Problem requirements: Copy every line from the records that holds the word "install".

Available data:
────────────────────
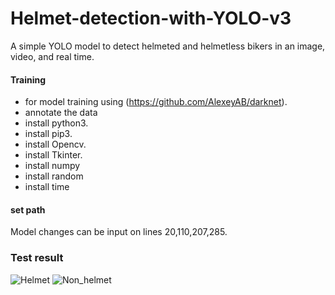 # Helmet-detection-with-YOLO-v3
A simple YOLO model to detect helmeted and helmetless bikers in an image, video, and real time.

#### Training 
- for model training using (https://github.com/AlexeyAB/darknet).
- annotate the data
- install python3.  
- install pip3.  
- install Opencv.
- install Tkinter.
- install numpy
- install random
- install time

#### set path 
Model changes can be input on lines 20,110,207,285.

### Test result 



![Helmet](https://github.com/mirfaktito/Deteksi-Helmet-with-YOLO/assets/124514136/04e4e66b-7270-4a8e-9f79-a70fc818f7c7)
![Non_helmet](https://github.com/mirfaktito/Deteksi-Helmet-with-YOLO/assets/124514136/53d2fc26-1dcd-41a0-9277-a523eee46a60)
────────────────────
Written reply:
- install python3.  
- install pip3.  
- install Opencv.
- install Tkinter.
- install numpy
- install random
- install time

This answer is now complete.